▶ [Your objective] Take the line containing "vaccine jointly if" and every line after it to the end of the data, and write them out exactly as they appear.
++++ Data
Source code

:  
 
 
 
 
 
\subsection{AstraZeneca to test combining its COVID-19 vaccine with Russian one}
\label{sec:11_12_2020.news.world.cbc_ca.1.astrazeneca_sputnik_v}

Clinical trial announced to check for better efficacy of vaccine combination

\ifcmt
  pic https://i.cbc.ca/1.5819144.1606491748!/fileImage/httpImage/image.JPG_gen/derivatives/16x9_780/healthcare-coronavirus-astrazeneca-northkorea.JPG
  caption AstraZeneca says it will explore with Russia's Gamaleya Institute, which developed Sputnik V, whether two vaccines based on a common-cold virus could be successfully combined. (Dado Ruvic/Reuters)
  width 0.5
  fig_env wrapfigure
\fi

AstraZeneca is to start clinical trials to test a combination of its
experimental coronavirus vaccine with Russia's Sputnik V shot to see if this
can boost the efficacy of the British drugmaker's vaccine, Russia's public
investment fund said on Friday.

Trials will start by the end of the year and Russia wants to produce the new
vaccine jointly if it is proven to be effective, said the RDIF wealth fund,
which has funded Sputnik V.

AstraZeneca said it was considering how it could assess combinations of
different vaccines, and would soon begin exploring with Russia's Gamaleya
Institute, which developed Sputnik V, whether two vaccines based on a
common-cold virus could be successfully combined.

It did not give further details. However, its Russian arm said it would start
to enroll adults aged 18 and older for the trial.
++++++++
▶ [Written response]
vaccine jointly if it is proven to be effective, said the RDIF wealth fund,
which has funded Sputnik V.

AstraZeneca said it was considering how it could assess combinations of
different vaccines, and would soon begin exploring with Russia's Gamaleya
Institute, which developed Sputnik V, whether two vaccines based on a
common-cold virus could be successfully combined.

It did not give further details. However, its Russian arm said it would start
to enroll adults aged 18 and older for the trial.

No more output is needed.